Aspen Insurance Holdings Ltd. on Friday sent a letter and materials to shareholders urging them to reject a $3.2 billion hostile takeover attempt by Endurance Specialty Holdings Ltd., the latest in a bitter tit-for-tat between the Bermuda insurers.
The letter tells shareholders that Pembroke, Bermuda-based Endurance is trying to acquire Hamilton, Bermuda-based Aspen “on highly unattractive terms” and “at the lowest possible price.”
Signed by Aspen Chairman Glyn Jones and Aspen CEO Chris O'Kane, the letter asks shareholders directly to reject Endurance's offer. “We urge you to reject Endurance's coercive tactics to force through its inadequate offer,” the letter states.
What began as an unsolicited but private overture in mid-February later erupted in mid-April when Endurance took its offer public, then directly to shareholders.
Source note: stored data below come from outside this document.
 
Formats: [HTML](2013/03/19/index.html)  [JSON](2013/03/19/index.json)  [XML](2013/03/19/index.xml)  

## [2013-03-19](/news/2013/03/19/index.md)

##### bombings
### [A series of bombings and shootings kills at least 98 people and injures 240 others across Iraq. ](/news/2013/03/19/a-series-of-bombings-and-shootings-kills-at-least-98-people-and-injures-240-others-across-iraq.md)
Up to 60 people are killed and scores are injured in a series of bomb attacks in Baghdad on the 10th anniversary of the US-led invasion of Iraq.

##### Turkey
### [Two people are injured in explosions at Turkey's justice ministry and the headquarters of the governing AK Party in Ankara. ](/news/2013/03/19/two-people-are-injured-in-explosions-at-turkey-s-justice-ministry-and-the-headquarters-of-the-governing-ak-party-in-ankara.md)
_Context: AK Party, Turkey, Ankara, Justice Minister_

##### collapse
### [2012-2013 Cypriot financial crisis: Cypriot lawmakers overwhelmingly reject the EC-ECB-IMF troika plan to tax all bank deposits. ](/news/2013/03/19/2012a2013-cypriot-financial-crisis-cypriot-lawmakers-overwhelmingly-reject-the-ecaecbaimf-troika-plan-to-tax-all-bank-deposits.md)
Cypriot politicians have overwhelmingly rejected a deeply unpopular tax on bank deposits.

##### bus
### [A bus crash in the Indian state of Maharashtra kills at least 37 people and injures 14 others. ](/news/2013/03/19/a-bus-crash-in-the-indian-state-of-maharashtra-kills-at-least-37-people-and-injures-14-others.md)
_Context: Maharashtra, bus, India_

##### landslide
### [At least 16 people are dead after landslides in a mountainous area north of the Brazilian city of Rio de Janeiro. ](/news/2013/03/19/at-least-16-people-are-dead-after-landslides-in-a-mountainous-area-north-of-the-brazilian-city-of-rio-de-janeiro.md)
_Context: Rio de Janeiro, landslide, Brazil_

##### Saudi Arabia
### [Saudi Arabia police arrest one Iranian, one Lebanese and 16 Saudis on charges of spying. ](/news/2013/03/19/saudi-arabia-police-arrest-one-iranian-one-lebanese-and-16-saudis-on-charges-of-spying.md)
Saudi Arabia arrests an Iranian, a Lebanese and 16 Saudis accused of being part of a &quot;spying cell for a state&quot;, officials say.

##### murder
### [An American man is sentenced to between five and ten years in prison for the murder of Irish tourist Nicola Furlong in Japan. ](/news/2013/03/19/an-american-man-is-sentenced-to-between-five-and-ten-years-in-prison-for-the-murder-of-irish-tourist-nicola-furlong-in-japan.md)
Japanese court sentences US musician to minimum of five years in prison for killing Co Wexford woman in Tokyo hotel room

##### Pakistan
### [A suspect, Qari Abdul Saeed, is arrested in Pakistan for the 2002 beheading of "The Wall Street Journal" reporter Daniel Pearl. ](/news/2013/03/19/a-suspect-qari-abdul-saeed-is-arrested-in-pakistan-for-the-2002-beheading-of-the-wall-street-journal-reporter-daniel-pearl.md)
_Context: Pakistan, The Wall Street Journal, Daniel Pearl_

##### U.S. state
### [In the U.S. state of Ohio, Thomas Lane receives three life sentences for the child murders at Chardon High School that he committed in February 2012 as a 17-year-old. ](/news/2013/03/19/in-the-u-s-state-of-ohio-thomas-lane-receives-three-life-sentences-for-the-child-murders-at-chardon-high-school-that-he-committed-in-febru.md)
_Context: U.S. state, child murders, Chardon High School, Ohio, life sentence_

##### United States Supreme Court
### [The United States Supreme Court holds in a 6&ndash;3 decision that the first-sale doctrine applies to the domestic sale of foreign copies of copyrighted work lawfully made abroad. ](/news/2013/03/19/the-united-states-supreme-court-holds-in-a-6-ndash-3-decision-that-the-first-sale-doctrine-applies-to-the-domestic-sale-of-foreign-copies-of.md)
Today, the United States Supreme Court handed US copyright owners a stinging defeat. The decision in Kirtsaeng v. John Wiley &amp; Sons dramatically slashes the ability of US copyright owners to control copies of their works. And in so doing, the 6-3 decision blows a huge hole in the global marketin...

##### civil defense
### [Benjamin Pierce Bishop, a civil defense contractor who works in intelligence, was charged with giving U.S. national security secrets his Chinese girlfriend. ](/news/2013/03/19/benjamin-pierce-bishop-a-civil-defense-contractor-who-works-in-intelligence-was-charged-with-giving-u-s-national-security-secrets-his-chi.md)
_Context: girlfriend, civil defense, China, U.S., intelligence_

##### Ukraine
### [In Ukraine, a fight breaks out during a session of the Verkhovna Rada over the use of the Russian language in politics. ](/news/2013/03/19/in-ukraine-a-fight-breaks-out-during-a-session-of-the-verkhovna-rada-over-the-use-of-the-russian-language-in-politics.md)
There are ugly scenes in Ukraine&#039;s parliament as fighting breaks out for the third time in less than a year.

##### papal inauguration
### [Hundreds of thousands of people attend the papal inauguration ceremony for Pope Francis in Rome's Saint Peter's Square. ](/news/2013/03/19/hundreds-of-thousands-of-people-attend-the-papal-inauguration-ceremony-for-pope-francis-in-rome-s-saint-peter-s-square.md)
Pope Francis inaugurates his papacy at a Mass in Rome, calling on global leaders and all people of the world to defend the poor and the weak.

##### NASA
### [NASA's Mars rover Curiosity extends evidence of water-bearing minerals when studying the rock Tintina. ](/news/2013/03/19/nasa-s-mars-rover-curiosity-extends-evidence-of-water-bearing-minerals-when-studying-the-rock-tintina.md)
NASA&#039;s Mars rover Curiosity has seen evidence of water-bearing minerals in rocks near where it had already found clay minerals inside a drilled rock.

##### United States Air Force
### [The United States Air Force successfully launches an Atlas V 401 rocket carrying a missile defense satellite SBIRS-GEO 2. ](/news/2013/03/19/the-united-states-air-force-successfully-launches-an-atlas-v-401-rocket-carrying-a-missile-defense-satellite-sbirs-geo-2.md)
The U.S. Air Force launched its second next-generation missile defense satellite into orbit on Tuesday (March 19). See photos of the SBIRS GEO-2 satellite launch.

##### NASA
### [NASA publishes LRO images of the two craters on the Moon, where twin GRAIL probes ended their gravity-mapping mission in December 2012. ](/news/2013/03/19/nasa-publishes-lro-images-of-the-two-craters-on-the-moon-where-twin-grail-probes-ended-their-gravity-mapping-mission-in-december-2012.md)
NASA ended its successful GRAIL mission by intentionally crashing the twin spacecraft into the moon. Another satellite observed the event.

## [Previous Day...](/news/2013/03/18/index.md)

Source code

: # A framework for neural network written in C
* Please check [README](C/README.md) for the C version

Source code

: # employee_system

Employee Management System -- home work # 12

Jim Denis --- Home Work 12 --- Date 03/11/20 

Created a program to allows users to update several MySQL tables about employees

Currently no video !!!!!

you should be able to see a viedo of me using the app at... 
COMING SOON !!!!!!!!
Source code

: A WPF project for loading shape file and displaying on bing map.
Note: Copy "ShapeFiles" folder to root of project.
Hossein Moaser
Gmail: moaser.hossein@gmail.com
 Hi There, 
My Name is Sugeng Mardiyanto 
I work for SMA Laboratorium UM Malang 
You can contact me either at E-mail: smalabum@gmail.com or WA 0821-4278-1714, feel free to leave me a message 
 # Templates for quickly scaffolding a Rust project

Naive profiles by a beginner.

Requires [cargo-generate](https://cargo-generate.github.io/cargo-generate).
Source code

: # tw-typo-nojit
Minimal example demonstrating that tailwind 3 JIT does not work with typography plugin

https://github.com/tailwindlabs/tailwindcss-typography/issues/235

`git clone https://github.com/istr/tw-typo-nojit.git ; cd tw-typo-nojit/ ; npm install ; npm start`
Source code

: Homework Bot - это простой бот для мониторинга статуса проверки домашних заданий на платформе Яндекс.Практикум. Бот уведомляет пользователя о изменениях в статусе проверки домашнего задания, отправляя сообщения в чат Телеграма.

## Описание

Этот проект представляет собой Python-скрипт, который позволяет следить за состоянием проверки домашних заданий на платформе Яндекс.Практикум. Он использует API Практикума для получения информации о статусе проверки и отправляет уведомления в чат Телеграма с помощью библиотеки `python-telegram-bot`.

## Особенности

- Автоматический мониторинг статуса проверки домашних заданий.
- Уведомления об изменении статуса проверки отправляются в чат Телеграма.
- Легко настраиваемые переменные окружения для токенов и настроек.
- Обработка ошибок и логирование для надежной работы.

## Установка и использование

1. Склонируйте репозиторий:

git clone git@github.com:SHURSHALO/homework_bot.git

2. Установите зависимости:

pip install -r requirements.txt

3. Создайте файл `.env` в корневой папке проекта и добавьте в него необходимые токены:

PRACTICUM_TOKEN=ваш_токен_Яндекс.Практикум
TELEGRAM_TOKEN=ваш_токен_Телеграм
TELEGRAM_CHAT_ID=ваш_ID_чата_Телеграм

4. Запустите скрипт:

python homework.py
Aspen repeatedly has rejected the Endurance logic of synergies coupled with the advantages of a bigger company, while Endurance has continued to press its case, first to the Aspen board and then to shareholders.
Endurance responded to the Aspen mailing with a letter to Aspen shareholders further reiterating its logic for the deal while also raising what it said are new issues about differences in corporate governance at the two companies.
“Consistent with their general disregard for good corporate governance, when presented with a compelling proposal from Endurance, Aspen's board members and management did nothing to advance your interests, and are doing everything within their power to protect their own positions,” said the Endurance letter, signed by Chairman and CEO John Charman.